(AVAILABLE RECORDS)

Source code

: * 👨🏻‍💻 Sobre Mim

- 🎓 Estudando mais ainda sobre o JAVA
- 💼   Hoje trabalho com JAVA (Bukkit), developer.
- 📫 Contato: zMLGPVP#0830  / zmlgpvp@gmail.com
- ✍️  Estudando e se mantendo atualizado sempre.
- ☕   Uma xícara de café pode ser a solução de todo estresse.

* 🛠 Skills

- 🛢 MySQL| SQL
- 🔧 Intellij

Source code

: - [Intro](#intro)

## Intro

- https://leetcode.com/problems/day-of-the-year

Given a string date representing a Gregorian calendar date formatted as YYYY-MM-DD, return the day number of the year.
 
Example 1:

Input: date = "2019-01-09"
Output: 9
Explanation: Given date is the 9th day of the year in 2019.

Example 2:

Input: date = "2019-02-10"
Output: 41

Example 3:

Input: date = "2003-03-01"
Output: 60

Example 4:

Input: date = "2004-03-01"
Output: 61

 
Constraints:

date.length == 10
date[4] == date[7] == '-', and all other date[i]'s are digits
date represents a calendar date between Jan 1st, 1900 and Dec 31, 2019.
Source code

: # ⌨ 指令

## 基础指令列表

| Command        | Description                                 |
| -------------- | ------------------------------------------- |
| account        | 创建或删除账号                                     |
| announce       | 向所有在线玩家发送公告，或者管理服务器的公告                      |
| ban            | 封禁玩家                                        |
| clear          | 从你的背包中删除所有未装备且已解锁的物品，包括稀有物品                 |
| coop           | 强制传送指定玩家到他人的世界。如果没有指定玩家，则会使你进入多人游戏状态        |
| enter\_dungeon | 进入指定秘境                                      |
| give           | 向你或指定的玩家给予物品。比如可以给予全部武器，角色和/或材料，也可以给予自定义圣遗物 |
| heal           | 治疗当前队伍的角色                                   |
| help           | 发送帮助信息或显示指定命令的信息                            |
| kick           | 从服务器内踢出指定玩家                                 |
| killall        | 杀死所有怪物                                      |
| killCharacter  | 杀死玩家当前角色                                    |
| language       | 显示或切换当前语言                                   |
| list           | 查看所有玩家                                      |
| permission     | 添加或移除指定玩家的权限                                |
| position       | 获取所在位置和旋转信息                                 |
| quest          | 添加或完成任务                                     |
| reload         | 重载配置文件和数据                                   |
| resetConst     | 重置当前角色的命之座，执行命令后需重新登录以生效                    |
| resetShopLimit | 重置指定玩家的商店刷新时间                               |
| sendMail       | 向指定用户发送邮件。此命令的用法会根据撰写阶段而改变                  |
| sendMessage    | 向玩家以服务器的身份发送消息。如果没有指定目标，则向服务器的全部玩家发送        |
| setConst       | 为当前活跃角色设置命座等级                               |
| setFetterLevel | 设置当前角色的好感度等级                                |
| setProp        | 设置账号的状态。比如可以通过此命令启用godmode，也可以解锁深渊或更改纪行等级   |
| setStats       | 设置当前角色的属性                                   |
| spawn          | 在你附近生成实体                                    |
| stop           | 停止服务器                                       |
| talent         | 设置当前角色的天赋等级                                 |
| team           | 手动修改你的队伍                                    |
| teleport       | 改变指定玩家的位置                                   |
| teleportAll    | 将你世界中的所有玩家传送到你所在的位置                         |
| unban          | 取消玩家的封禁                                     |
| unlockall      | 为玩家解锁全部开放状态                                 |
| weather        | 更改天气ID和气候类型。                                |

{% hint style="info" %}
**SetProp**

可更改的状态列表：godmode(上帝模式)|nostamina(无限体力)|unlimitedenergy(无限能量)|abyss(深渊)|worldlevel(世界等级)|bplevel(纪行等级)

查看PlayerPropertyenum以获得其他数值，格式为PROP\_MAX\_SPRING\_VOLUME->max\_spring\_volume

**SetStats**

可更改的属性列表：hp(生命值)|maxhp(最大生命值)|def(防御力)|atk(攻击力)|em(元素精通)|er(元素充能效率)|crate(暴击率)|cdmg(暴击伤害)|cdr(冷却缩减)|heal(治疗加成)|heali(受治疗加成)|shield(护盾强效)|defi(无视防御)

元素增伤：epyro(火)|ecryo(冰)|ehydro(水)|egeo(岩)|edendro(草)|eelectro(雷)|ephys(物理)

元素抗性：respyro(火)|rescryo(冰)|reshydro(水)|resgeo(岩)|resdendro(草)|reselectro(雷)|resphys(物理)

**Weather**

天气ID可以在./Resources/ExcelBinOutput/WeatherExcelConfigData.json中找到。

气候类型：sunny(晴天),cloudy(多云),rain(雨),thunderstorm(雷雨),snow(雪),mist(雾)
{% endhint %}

(End AVAILABLE RECORDS)

◆ **TASK TO COMPLETE**: Gather each line from the listing above that holds "date".

◆ **SOLUTION FOR THIS TASK**:
Given a string date representing a Gregorian calendar date formatted as YYYY-MM-DD, return the day number of the year.
Input: date = "2019-01-09"
Explanation: Given date is the 9th day of the year in 2019.
Input: date = "2019-02-10"
Input: date = "2003-03-01"
Input: date = "2004-03-01"
date.length == 10
date[4] == date[7] == '-', and all other date[i]'s are digits
date represents a calendar date between Jan 1st, 1900 and Dec 31, 2019.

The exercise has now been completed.